Separable Differential Equation

[crm07149]

Homework Statement

The volume V of water in a particular container is related to the depth h of the water by the equation dV/dh below. If V = 0 when h = 0, find V when h = 4.

Homework Equations

dV/dh = 16 sqrt(4-(h-2)²)

V(0) = 0
V(4) = ?

The Attempt at a Solution

I have not gotten the ODE in a form that I can integrate using separation of variables. I have gotten to the point dV/dh = 16 sqrt(-h²+4h) but this doesn't help much.

 

[jks]

Unless you miswrote the equation, you don't need to use separation of variables in this problem, since the right side is an equation of 1 variable. But you can do it like this:

dV/dh = √(4-(h-2)²)

move the dh over
∫dV = ∫√(4-(h-2)²) dh

V = (integrate that expression with respect to h) + C

 

[crm07149]

The problem was from my textbook under the "separable equations" section so I listed it as that.

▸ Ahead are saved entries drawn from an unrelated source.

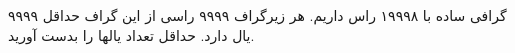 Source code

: گرافی ساده با ۱۹۹۹۸ راس داریم.
هر زیرگراف ۹۹۹۹ راسی از این گراف حداقل ۹۹۹۹ یال دارد.
حداقل تعداد یالها را بدست آورید. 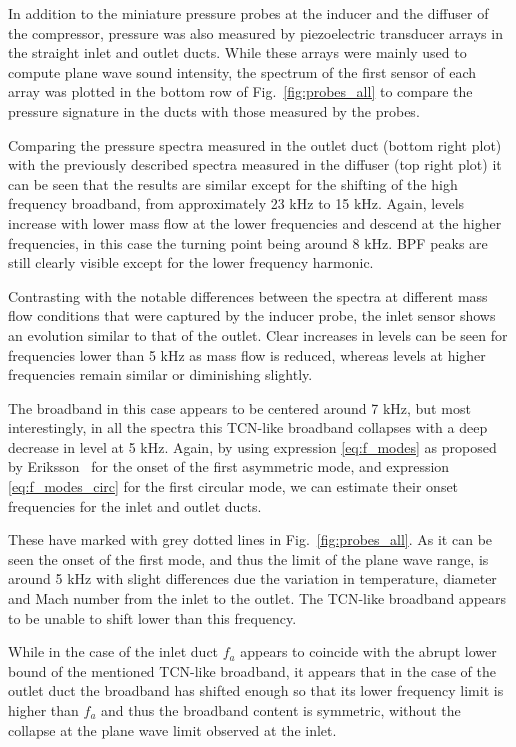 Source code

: In addition to the miniature pressure probes at the inducer and the diffuser of the compressor, pressure was also measured by piezoelectric transducer arrays in the straight inlet and outlet ducts. While these arrays were mainly used to compute plane wave sound intensity, the spectrum of the first sensor of each array was plotted in the bottom row of Fig.~\ref{fig:probes_all} to compare the pressure signature in the ducts with those measured by the  probes.

Comparing the pressure spectra measured in the outlet duct (bottom right plot) with the previously described spectra measured in the diffuser (top right plot) it can be seen that the results are similar except for the shifting of the high frequency broadband, from approximately 23 kHz to 15 kHz. Again, levels increase with lower mass flow at the lower frequencies and descend at the higher frequencies, in this case the turning point being around 8 kHz. BPF peaks are still clearly visible except for the lower frequency harmonic.

Contrasting with the notable differences between the spectra at different  mass flow conditions that were captured by the inducer probe, the inlet sensor shows an evolution similar to that of the outlet. Clear increases in levels can be seen for frequencies lower than 5 kHz as mass flow is reduced, whereas levels at higher frequencies remain similar or diminishing slightly.

The broadband in this case appears to be centered around 7 kHz, but most interestingly, in all the spectra this TCN-like broadband collapses with a deep decrease in level at 5 kHz. Again, by using expression \ref{eq:f_modes} as proposed by Eriksson~\cite{eriksson1980higher} for the onset of the first asymmetric mode, and  expression \ref{eq:f_modes_circ} for the first circular mode, we can estimate their onset frequencies for the inlet and outlet ducts. 

These have marked with grey dotted lines in Fig.~\ref{fig:probes_all}. As it can be seen the onset of the first mode, and thus the limit of the plane wave range, is around 5 kHz with slight differences due the variation in temperature, diameter and Mach number from the inlet to the outlet. The TCN-like broadband appears to be unable to shift lower than this frequency.

While in the case of the inlet duct $f_a$ appears to coincide with the abrupt lower bound of the mentioned TCN-like broadband, it appears that in the case of the outlet duct the broadband has shifted enough so that its lower frequency limit is higher than $f_a$ and thus the broadband content is symmetric, without the collapse at the plane wave limit observed at the inlet.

Integrating the expression √(4-(h-2)²) is what I was having trouble with. I tried u substitution, integration by parts, and other methods for awhile. Am I missing something obvious to integrate the expression?

 

[Mark44]

I would try a trig substitution. To make things a little simpler, I would make an ordinary substitution u = h - 2, and then the trig substitution.

I usually draw a right triangle, with t being one of the acute angles, hypotenuse 2 and opposite (to angle t) side u. So the substitution here is sin t = u/2.

Don't forget that you'll need to undo two substitutions when you finally evaluate your antiderivative.